Unsupervised Learning of Part Similarity for Goal-Guided Accelerated Experiment Design in Metal Additive Manufacturing

TL;DR

This paper introduces an unsupervised similarity-based method to accelerate experiment design in metal additive manufacturing, reducing costs and time while maintaining accuracy in modeling process-property relationships.

Contribution

It develops a novel S-acceleration approach that uses part similarity to remove redundant experiments, optimizing the design of experiments in metal AM.

Findings

Significant reduction in experiment count with minimal loss of information.

Maintains model accuracy despite removing up to 60% of experiments.
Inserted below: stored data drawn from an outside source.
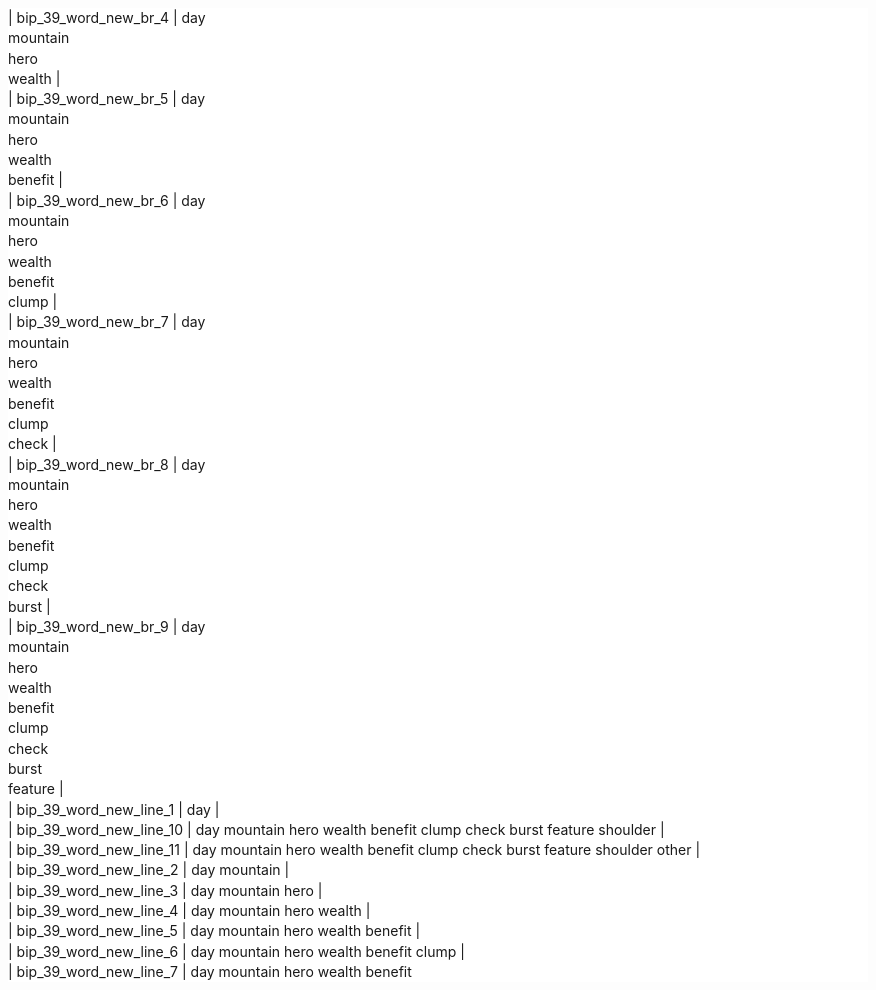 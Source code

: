 | bip_39_word_new_br_4 | day<br>mountain<br>hero<br>wealth |  
| bip_39_word_new_br_5 | day<br>mountain<br>hero<br>wealth<br>benefit |  
| bip_39_word_new_br_6 | day<br>mountain<br>hero<br>wealth<br>benefit<br>clump |  
| bip_39_word_new_br_7 | day<br>mountain<br>hero<br>wealth<br>benefit<br>clump<br>check |  
| bip_39_word_new_br_8 | day<br>mountain<br>hero<br>wealth<br>benefit<br>clump<br>check<br>burst |  
| bip_39_word_new_br_9 | day<br>mountain<br>hero<br>wealth<br>benefit<br>clump<br>check<br>burst<br>feature |  
| bip_39_word_new_line_1 | day |  
| bip_39_word_new_line_10 | day
mountain
hero
wealth
benefit
clump
check
burst
feature
shoulder |  
| bip_39_word_new_line_11 | day
mountain
hero
wealth
benefit
clump
check
burst
feature
shoulder
other |  
| bip_39_word_new_line_2 | day
mountain |  
| bip_39_word_new_line_3 | day
mountain
hero |  
| bip_39_word_new_line_4 | day
mountain
hero
wealth |  
| bip_39_word_new_line_5 | day
mountain
hero
wealth
benefit |  
| bip_39_word_new_line_6 | day
mountain
hero
wealth
benefit
clump |  
| bip_39_word_new_line_7 | day
mountain
hero
wealth
benefit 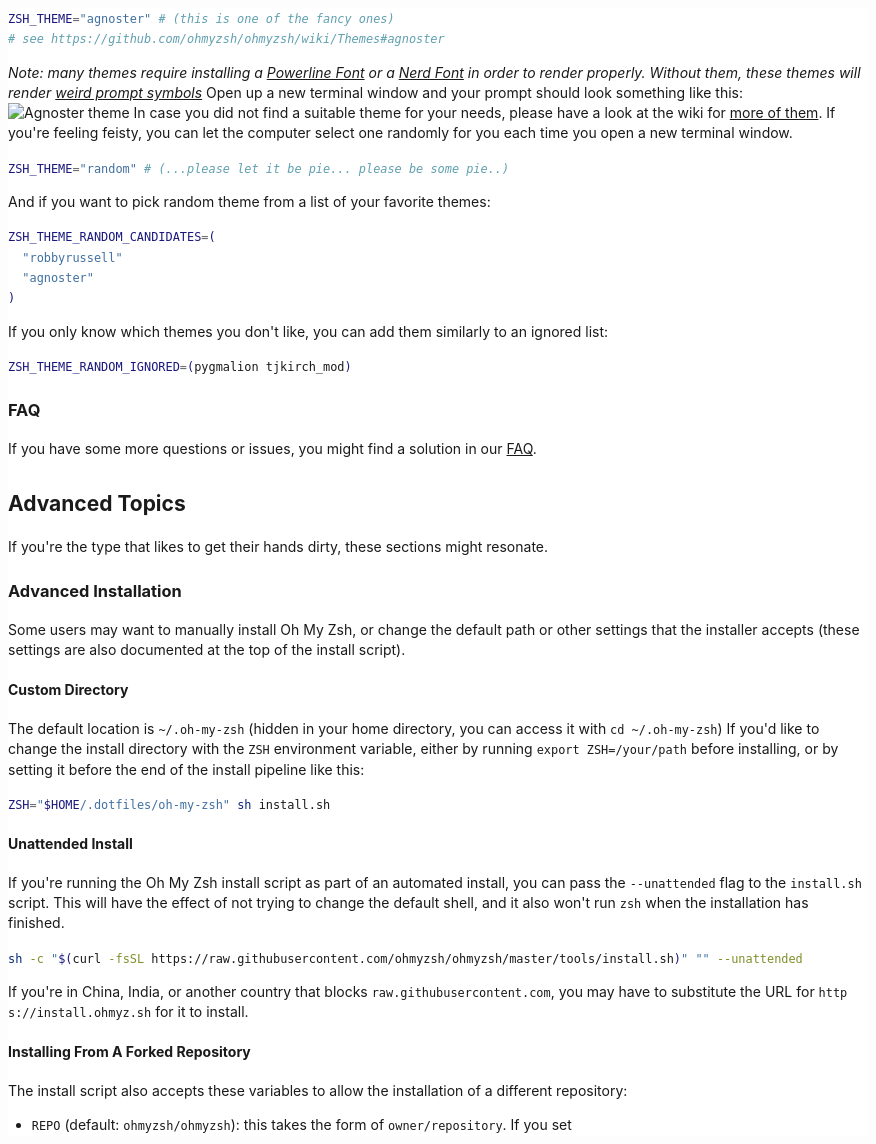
 ```sh
ZSH_THEME="agnoster" # (this is one of the fancy ones)
# see https://github.com/ohmyzsh/ohmyzsh/wiki/Themes#agnoster
```
_Note: many themes require installing a [Powerline Font](https://github.com/powerline/fonts) or a [Nerd Font](https://github.com/ryanoasis/nerd-fonts) in order to render properly. Without them, these themes will render [weird prompt symbols](https://github.com/ohmyzsh/ohmyzsh/wiki/FAQ#i-have-a-weird-character-in-my-prompt)_
Open up a new terminal window and your prompt should look something like this:
![Agnoster theme](https://cloud.githubusercontent.com/assets/2618447/6316862/70f58fb6-ba03-11e4-82c9-c083bf9a6574.png)
In case you did not find a suitable theme for your needs, please have a look at the wiki for [more of them](https://github.com/ohmyzsh/ohmyzsh/wiki/External-themes).
If you're feeling feisty, you can let the computer select one randomly for you each time you open a new terminal window.
```sh
ZSH_THEME="random" # (...please let it be pie... please be some pie..)
```
And if you want to pick random theme from a list of your favorite themes:
```sh
ZSH_THEME_RANDOM_CANDIDATES=(
  "robbyrussell"
  "agnoster"
)
```
If you only know which themes you don't like, you can add them similarly to an ignored list:
```sh
ZSH_THEME_RANDOM_IGNORED=(pygmalion tjkirch_mod)
```
### FAQ
If you have some more questions or issues, you might find a solution in our [FAQ](https://github.com/ohmyzsh/ohmyzsh/wiki/FAQ).
## Advanced Topics
If you're the type that likes to get their hands dirty, these sections might resonate.
### Advanced Installation
Some users may want to manually install Oh My Zsh, or change the default path or other settings that
the installer accepts (these settings are also documented at the top of the install script).
#### Custom Directory
The default location is `~/.oh-my-zsh` (hidden in your home directory, you can access it with `cd ~/.oh-my-zsh`)
If you'd like to change the install directory with the `ZSH` environment variable, either by running
`export ZSH=/your/path` before installing, or by setting it before the end of the install pipeline
like this:
```sh
ZSH="$HOME/.dotfiles/oh-my-zsh" sh install.sh
```
#### Unattended Install
If you're running the Oh My Zsh install script as part of an automated install, you can pass the `--unattended`
flag to the `install.sh` script. This will have the effect of not trying to change
the default shell, and it also won't run `zsh` when the installation has finished.
```sh
sh -c "$(curl -fsSL https://raw.githubusercontent.com/ohmyzsh/ohmyzsh/master/tools/install.sh)" "" --unattended
```
If you're in China, India, or another country that blocks `raw.githubusercontent.com`, you may have to substitute the URL for `https://install.ohmyz.sh` for it to install.
#### Installing From A Forked Repository
The install script also accepts these variables to allow the installation of a different repository:
- `REPO` (default: `ohmyzsh/ohmyzsh`): this takes the form of `owner/repository`. If you set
Effective identification of redundant parts based on semantic and physics-informed features.

Abstract

Metal additive manufacturing is gaining broad interest and increased use in the industrial and academic fields. However, the quantification and commercialization of standard parts usually require extensive experiments and expensive post-characterization, which impedes the rapid development and adaptation of metal AM technologies. In this work, a similarity-based acceleration (S-acceleration) method for design of experiments is developed to reduce the time and costs associated with unveiling process-property (porosity defects) relationships during manufacturing. With S-acceleration, part semantic features from machine-setting parameters and physics-effects informed characteristics are explored for measuring mutual part similarities. A user-defined simplification rate of experiments is proposed to purposely remove redundant parts before conducting experiments printing without sacrificing information gain as original full factorial experiment design. This S-acceleration design of experiments is demonstrated on a Concept Laser M2 machine for the experimental plan of modeling relationships between process parameters and part porosity defects. The printed part has 2 mm diameter by 4 mm tall pin geometry considering variations in build location and orientation, laser settings and powder feedstock are held constant. In total, 242 parts are measured to create a ground truth data set of porosity levels by using X-ray tomography microscopy. The S-acceleration method is assessed for performance considering 40%, 50%, and 60% of user-defined experiment simplification rates. The repeated experiments are removed without ignoring the minority experiments outlier, assuring a similar process-property relation in the original experiment plan. The experiment number is significantly reduced based on part similarity with minimal compromise of model accuracy and obtained knowledge.